Attention Economy


Thursday, August 23, 2018

Economists versus Politicians

On a number of issues, a bipartisan majority of the [economics] profession would unite on the opposite side from a bipartisan majority of Congress.
—Arthur Okun (1970)

Why politicians and economists often don’t get along

Advice and Dissent by Alan Blinder


Influence of Economists
Marion Foucade ("Economics: The View from Below", Swiss Journal of Economics and Statistics (2018)) notes:
“In the course of the twentieth century, economists have been able to establish a remarkable position for themselves, as experts in local and national governmental organizations, in independent agencies and central banks, in international institutions, in business and finance, and in the media.
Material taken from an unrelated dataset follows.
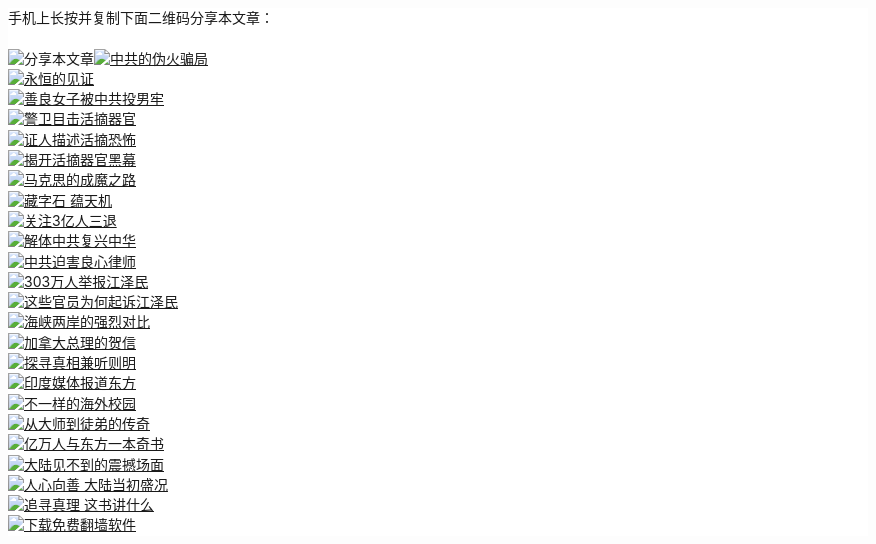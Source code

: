 ####
手机上长按并复制下面二维码分享本文章：<br><br><img src="http://d1p1.ip.zn2.us/v.php?action=qrcode&url=https://github.com/fwwipt2046/djy/blob/master/gb/19/11/16/n11660224.md%231" title="分享本文章"></td><td VALIGN=TOP><a href="https://github.com/fwwipt2046/djy/blob/master/gb/16/1/21/n4622075.md?dfh#1" target="_blank"><img src="https://gitlab.com/szzdlab/djy/raw/master/gb/300/wei-f1.jpg" title="中共的伪火骗局"  alt="中共的伪火骗局"></a><br><a href="https://github.com/fwwipt2046/www/blob/master/README.md?dfh#9" target="_blank"><img src="https://gitlab.com/szzdlab/djy/raw/master/gb/300/yong-h.jpg" title="永恒的见证"  alt="永恒的见证"></a><br><a href="https://github.com/fwwipt2046/djy/blob/master/gb/13/9/29/n3974789.md?dfh#1" target="_blank"><img src="https://gitlab.com/szzdlab/djy/raw/master/gb/300/shang-lnz.jpg" title="善良女子被中共投男牢"  alt="善良女子被中共投男牢"></a><br><a href="https://github.com/fwwipt2046/djy/blob/master/gb/16/3/16/n4663449.md?dfh#1" target="_blank"><img src="https://gitlab.com/szzdlab/djy/raw/master/gb/300/huo-z3.jpg" title="警卫目击活摘器官"  alt="警卫目击活摘器官"></a><br><a href="https://github.com/fwwipt2046/djy/blob/master/gb/16/8/7/n8177641.md?dfh#1" target="_blank"><img src="https://gitlab.com/szzdlab/djy/raw/master/gb/300/huo-z4.jpg" title="证人描述活摘恐怖"  alt="证人描述活摘恐怖"></a><br><a href="https://github.com/fwwipt2046/djy/blob/master/gb/10/4/19/n2881569.md?dfh#1" target="_blank"><img src="https://gitlab.com/szzdlab/djy/raw/master/gb/300/huo-z1.jpg" title="揭开活摘器官黑幕"  alt="揭开活摘器官黑幕"></a><br><a href="https://github.com/fwwipt2046/djy/blob/master/gb/10/11/7/n3077476.md?dfh#1" target="_blank"><img src="https://gitlab.com/szzdlab/djy/raw/master/gb/300/ma-ks.jpg" title="马克思的成魔之路"  alt="马克思的成魔之路"></a><br><a href="https://github.com/fwwipt2046/djy/blob/master/gb/14/6/9/n4173977.md?dfh#1" target="_blank"><img src="https://gitlab.com/szzdlab/djy/raw/master/gb/300/chang-zs.jpg" title="藏字石 蕴天机"  alt="藏字石 蕴天机"></a><br><a href="https://github.com/fwwipt2046/djy/blob/master/gb/18/5/10/n10381511.md?dfh#1" target="_blank"><img src="https://gitlab.com/szzdlab/djy/raw/master/gb/300/st1.jpg" title="关注3亿人三退"  alt="关注3亿人三退"></a><br><a href="https://github.com/fwwipt2046/djy/blob/master/gb/18/3/21/n10237682.md?dfh#1" target="_blank"><img src="https://gitlab.com/szzdlab/djy/raw/master/gb/300/jie-t.jpg" title="解体中共复兴中华"  alt="解体中共复兴中华"></a><br><a href="https://github.com/fwwipt2046/djy/blob/master/gb/9/2/9/n2422991.md?dfh#1" target="_blank"><img src="https://gitlab.com/szzdlab/djy/raw/master/gb/300/gao-zs.jpg" title="中共迫害良心律师"  alt="中共迫害良心律师"></a><br><a href="https://github.com/fwwipt2046/djy/blob/master/gb/18/12/9/n10900044.md?dfh#1" target="_blank"><img src="https://gitlab.com/szzdlab/djy/raw/master/gb/300/sj1.jpg" title="303万人举报江泽民"  alt="303万人举报江泽民"></a><br><a href="https://github.com/fwwipt2046/djy/blob/master/gb/18/8/28/n10672014.md?dfh#1" target="_blank"><img src="https://gitlab.com/szzdlab/djy/raw/master/gb/300/sj2.jpg" title="这些官员为何起诉江泽民"  alt="这些官员为何起诉江泽民"></a><br><a href="https://github.com/fwwipt2046/djy/blob/master/gb/8/12/18/n2367165.md?dfh#1" target="_blank"><img src="https://gitlab.com/szzdlab/djy/raw/master/gb/300/liangan.jpg" title="海峡两岸的强烈对比"  alt="海峡两岸的强烈对比"></a><br><a href="https://github.com/fwwipt2046/djy/blob/master/gb/15/5/5/n4427238.md?dfh#1" target="_blank"><img src="https://gitlab.com/szzdlab/djy/raw/master/gb/300/jia-ndzl.jpg" title="加拿大总理的贺信"  alt="加拿大总理的贺信"></a><br><a href="https://github.com/fwwipt2046/djy/blob/master/gb/11/6/17/n3289382.md?dfh#1" target="_blank"><img src="https://gitlab.com/szzdlab/djy/raw/master/gb/300/xiao-wd.jpg" title="探寻真相兼听则明"  alt="探寻真相兼听则明"></a><br>
<a href="https://github.com/fwwipt2046/djy/blob/master/gb/18/10/27/n10812623.md?dfh#1" target="_blank"><img src="https://gitlab.com/szzdlab/djy/raw/master/gb/300/yindu.jpg" title="印度媒体报道东方"  alt="印度媒体报道东方"></a><br><a href="https://github.com/fwwipt2046/djy/blob/master/gb/18/6/9/n10469652.md?dfh#1" target="_blank"><img src="https://gitlab.com/szzdlab/djy/raw/master/gb/300/xie-j.jpg" title="不一样的海外校园"  alt="不一样的海外校园"></a><br><a href="https://github.com/fwwipt2046/djy/blob/master/gb/7/4/5/n1669415.md?dfh#1" target="_blank"><img src="https://gitlab.com/szzdlab/djy/raw/master/gb/300/li-up.jpg" title="从大师到徒弟的传奇"  alt="从大师到徒弟的传奇"></a><br><a href="https://github.com/fwwipt2046/djy/blob/master/gb/17/5/26/n9191512.md?dfh#1" target="_blank"><img src="https://gitlab.com/szzdlab/djy/raw/master/gb/300/zfl2.jpg" title="亿万人与东方一本奇书"  alt="亿万人与东方一本奇书"></a><br><a href="https://github.com/fwwipt2046/djy/blob/master/gb/13/11/27/n4020290.md?dfh#1" target="_blank"><img src="https://gitlab.com/szzdlab/djy/raw/master/gb/300/zhen-h.jpg" title="大陆见不到的震撼场面"  alt="大陆见不到的震撼场面"></a><br><a href="https://github.com/fwwipt2046/djy/blob/master/gb/15/7/17/n4482910.md?dfh#1" target="_blank"><img src="https://gitlab.com/szzdlab/djy/raw/master/gb/300/dalu-sk.jpg" title="人心向善 大陆当初盛况"  alt="人心向善 大陆当初盛况"></a><br><a href="https://github.com/fwwipt2046/djy/blob/master/gb/9/10/15/n2689419.md?dfh#1" target="_blank"><img src="https://gitlab.com/szzdlab/djy/raw/master/gb/300/zfl1.jpg" title="追寻真理 这书讲什么"  alt="追寻真理 这书讲什么"></a><br><a href="https://github.com/fwwipt2046/www/blob/master/README.md?dfh#1" target="_blank"><img src="https://gitlab.com/szzdlab/djy/raw/master/gb/300/fq1.jpg" title="下载免费翻墙软件"  alt="下载免费翻墙软件"></a><br></td></tr></table>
They supplanted lawyers in government and historians in the public sphere. As such, they have been involved with some of the most consequential decisions that societies make—decisions having to do, for instance, with the level of unemployment that might be left unattended, because it should be considered “natural”; with whether or not to authorize the purchase and sale of untested financial products or with how to organize the delivery of clean water, vaccines or electricity.
This involvement has come at a cost. As Robert Chernomas and Ian Hudson put it, “economics has the awkward distinction of being both the most influential and the most reviled social science” (2016, 3). We might add: economics may be the most reviled social science precisely because it is the most influential. First, for better or for worse, economics has become the science of making social choices, and as such it always cuts right through the heart of politics and morality.”